Explanation Regularization (M05 RRR)¶

Explanation Regularization (Right for Right Reasons, RRR) is a model-level mitigation (Ross et al. 2017) that penalizes input gradients on shortcut regions during training. The model is discouraged from relying on irrelevant features for predictions.

Reference¶

Ross, A. S., Hughes, M. C., & Doshi-Velez, F. (2017). Right for the Right Reasons: Training Differentiable Models by Constraining their Explanations.

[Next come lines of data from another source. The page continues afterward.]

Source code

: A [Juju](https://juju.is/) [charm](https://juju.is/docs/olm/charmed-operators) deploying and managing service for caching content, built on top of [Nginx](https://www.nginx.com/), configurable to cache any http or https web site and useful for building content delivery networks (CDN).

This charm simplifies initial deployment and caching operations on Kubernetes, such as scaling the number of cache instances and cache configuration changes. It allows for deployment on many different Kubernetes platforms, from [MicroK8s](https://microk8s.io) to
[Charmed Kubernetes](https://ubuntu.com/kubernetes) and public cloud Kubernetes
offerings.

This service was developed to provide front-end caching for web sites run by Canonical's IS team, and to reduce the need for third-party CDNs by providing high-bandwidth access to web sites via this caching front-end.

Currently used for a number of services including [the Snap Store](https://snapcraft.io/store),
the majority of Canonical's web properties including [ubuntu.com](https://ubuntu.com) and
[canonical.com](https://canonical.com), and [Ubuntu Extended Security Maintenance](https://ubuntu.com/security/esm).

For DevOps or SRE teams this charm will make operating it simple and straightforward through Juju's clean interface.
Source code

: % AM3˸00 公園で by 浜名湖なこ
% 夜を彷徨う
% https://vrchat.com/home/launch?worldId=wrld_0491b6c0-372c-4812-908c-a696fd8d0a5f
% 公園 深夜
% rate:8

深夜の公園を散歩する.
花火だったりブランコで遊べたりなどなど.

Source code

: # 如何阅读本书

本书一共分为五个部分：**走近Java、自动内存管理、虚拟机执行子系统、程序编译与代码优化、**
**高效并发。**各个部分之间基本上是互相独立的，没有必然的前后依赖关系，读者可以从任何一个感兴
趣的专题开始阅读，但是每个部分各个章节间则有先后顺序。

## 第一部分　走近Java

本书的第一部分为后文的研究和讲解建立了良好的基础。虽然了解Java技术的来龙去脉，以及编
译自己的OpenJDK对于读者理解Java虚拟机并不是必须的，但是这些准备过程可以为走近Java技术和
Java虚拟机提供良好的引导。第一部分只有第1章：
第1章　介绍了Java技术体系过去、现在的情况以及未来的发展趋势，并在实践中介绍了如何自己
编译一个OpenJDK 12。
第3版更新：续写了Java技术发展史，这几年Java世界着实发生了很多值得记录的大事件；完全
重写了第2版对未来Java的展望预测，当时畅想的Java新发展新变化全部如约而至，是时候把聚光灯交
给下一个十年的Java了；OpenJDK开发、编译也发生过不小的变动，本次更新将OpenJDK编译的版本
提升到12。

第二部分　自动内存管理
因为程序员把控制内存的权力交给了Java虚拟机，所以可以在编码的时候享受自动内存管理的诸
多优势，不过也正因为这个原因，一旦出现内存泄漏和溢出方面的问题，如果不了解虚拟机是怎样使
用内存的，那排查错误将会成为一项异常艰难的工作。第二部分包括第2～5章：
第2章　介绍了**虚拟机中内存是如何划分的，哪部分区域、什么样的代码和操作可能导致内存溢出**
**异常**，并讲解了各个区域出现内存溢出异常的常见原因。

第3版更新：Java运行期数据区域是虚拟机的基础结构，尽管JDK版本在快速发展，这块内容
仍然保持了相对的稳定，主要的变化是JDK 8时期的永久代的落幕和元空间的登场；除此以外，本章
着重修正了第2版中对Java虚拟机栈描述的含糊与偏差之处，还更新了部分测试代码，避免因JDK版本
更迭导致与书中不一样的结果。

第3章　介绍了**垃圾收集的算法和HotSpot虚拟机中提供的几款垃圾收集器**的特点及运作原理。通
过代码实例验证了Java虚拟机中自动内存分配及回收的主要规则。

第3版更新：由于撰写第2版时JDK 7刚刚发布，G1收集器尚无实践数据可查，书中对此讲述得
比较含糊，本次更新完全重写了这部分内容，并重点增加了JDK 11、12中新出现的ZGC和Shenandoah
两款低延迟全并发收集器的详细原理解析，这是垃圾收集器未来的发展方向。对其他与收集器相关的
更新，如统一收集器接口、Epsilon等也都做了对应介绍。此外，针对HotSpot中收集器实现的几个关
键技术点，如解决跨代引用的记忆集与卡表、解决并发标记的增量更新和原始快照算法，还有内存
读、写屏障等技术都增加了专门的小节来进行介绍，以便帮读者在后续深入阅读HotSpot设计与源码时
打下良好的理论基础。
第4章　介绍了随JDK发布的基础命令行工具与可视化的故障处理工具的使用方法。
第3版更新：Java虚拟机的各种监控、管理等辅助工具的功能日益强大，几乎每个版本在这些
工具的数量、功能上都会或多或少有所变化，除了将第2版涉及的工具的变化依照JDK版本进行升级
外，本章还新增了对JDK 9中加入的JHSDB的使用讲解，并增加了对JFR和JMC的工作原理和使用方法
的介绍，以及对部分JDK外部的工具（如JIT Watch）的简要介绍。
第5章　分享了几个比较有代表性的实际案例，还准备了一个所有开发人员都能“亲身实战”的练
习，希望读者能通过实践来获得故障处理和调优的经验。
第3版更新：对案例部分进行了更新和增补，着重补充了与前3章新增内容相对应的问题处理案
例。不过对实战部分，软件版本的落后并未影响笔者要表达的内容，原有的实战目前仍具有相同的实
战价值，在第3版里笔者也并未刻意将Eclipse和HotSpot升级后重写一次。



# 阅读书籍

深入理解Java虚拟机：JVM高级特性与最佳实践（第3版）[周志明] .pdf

IJCAI 2017. arXiv:1703.03717

What It Does¶

Input: PyTorch model, images, task labels, shortcut masks (or heatmap file).
Training: For each batch, compute task loss (cross-entropy) plus a penalty on input gradients weighted by the shortcut mask: L = L_task + λ * Σ(mask ⊙ (∂log p(y|x)/∂x)²).
Output: Fine-tuned model checkpoint (.pt).

Requirements¶

PyTorch (already a dependency of shortcut-detect).
Model must be differentiable end-to-end.
Shortcut regions must be identified (e.g., via GradCAM, expert annotation).

Basic Usage¶

from shortcut_detect import ExplanationRegularization
import torch
import numpy as np

# model, images (N,C,H,W), labels (N,), shortcut_masks (N,H,W) with 1=shortcut
model = ...
images = torch.randn(32, 3, 224, 224)
labels = np.array([0, 1] * 16)
masks = np.random.rand(32, 224, 224)  # 1 where shortcut

rrr = ExplanationRegularization(
    lambda_rrr=1.0,
    lr=1e-4,
    n_epochs=10,
    batch_size=8,
    head="logits",
    random_state=42,
)
rrr.fit(model, images, labels, masks)
# model is updated in-place

Parameters¶

lambda_rrr: Weight for gradient penalty (default 1.0).
lr: Learning rate (default 1e-4).
n_epochs: Training epochs (default 10).
batch_size: Batch size (default 8).
head: How to extract logits from model output, e.g. "logits" or 0 (default "logits").
random_state: Seed for reproducibility.

Workflow¶

Run detection (e.g., GradCAM mask overlap) to identify shortcut regions.
Create shortcut masks (1 on shortcut, 0 elsewhere).
Fit ExplanationRegularization with model, images, labels, and masks.
Use the fine-tuned model for inference.

When to Use¶

GradCAM or SpRAy indicates the model attends to shortcut regions.
You have model access and can fine-tune.
You want to steer the model toward the right features without retraining from scratch.